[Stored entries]
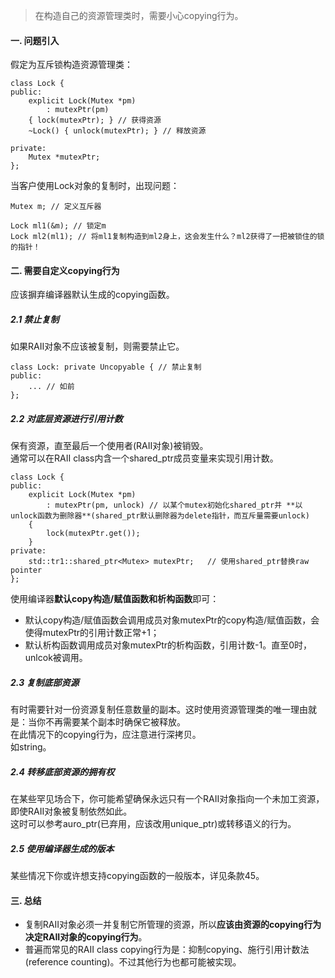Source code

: > 在构造自己的资源管理类时，需要小心copying行为。

#### 一. 问题引入
假定为互斥锁构造资源管理类：  

	class Lock {
	public:
	    explicit Lock(Mutex *pm)
			: mutexPtr(pm)
	    { lock(mutexPtr); } // 获得资源
	    ~Lock() { unlock(mutexPtr); } // 释放资源
	
	private:
	    Mutex *mutexPtr;
	};

当客户使用Lock对象的复制时，出现问题：  

	Mutex m; // 定义互斥器

	Lock ml1(&m); // 锁定m
	Lock ml2(ml1); // 将ml1复制构造到ml2身上，这会发生什么？ml2获得了一把被锁住的锁的指针！

#### 二. 需要自定义copying行为
应该摒弃编译器默认生成的copying函数。  

##### 2.1 禁止复制
如果RAII对象不应该被复制，则需要禁止它。  

	class Lock: private Uncopyable { // 禁止复制
	public: 
		... // 如前
	};

##### 2.2 对底层资源进行引用计数
保有资源，直至最后一个使用者(RAII对象)被销毁。  
通常可以在RAII class内含一个shared_ptr成员变量来实现引用计数。  

	class Lock {
	public:
	    explicit Lock(Mutex *pm)
			: mutexPtr(pm, unlock) // 以某个mutex初始化shared_ptr并 **以unlock函数为删除器**(shared_ptr默认删除器为delete指针，而互斥量需要unlock)
		{
			lock(mutexPtr.get());
		}
	private:
	    std::tr1::shared_ptr<Mutex> mutexPtr; 	// 使用shared_ptr替换raw pointer
	};

使用编译器**默认copy构造/赋值函数和析构函数**即可：  

- 默认copy构造/赋值函数会调用成员对象mutexPtr的copy构造/赋值函数，会使得mutexPtr的引用计数正常+1；
- 默认析构函数调用成员对象mutexPtr的析构函数，引用计数-1。直至0时，unlcok被调用。  

##### 2.3 复制底部资源
有时需要针对一份资源复制任意数量的副本。这时使用资源管理类的唯一理由就是：当你不再需要某个副本时确保它被释放。  
在此情况下的copying行为，应注意进行深拷贝。  
如string。  

##### 2.4 转移底部资源的拥有权
在某些罕见场合下，你可能希望确保永远只有一个RAII对象指向一个未加工资源，即使RAII对象被复制依然如此。  
这时可以参考auro_ptr(已弃用，应该改用unique_ptr)或转移语义的行为。  

##### 2.5 使用编译器生成的版本
某些情况下你或许想支持copying函数的一般版本，详见条款45。

#### 三. 总结
- 复制RAII对象必须一并复制它所管理的资源，所以**应该由资源的copying行为决定RAII对象的copying行为**。
- 普遍而常见的RAII class copying行为是：抑制copying、施行引用计数法(reference counting)。不过其他行为也都可能被实现。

PROBLEM TO SOLVE ▸
Could you reproduce, exactly as written, the lines running from the one with "保有资源，直至最后一个使用者(RAII对象)被销毁。" to the end of the entries above?

ANSWER FOR THE TASK ▸
保有资源，直至最后一个使用者(RAII对象)被销毁。  
通常可以在RAII class内含一个shared_ptr成员变量来实现引用计数。  

	class Lock {
	public:
	    explicit Lock(Mutex *pm)
			: mutexPtr(pm, unlock) // 以某个mutex初始化shared_ptr并 **以unlock函数为删除器**(shared_ptr默认删除器为delete指针，而互斥量需要unlock)
		{
			lock(mutexPtr.get());
		}
	private:
	    std::tr1::shared_ptr<Mutex> mutexPtr; 	// 使用shared_ptr替换raw pointer
	};

使用编译器**默认copy构造/赋值函数和析构函数**即可：  

- 默认copy构造/赋值函数会调用成员对象mutexPtr的copy构造/赋值函数，会使得mutexPtr的引用计数正常+1；
- 默认析构函数调用成员对象mutexPtr的析构函数，引用计数-1。直至0时，unlcok被调用。  

##### 2.3 复制底部资源
有时需要针对一份资源复制任意数量的副本。这时使用资源管理类的唯一理由就是：当你不再需要某个副本时确保它被释放。  
在此情况下的copying行为，应注意进行深拷贝。  
如string。  

##### 2.4 转移底部资源的拥有权
在某些罕见场合下，你可能希望确保永远只有一个RAII对象指向一个未加工资源，即使RAII对象被复制依然如此。  
这时可以参考auro_ptr(已弃用，应该改用unique_ptr)或转移语义的行为。  

##### 2.5 使用编译器生成的版本
某些情况下你或许想支持copying函数的一般版本，详见条款45。

#### 三. 总结
- 复制RAII对象必须一并复制它所管理的资源，所以**应该由资源的copying行为决定RAII对象的copying行为**。
- 普遍而常见的RAII class copying行为是：抑制copying、施行引用计数法(reference counting)。不过其他行为也都可能被实现。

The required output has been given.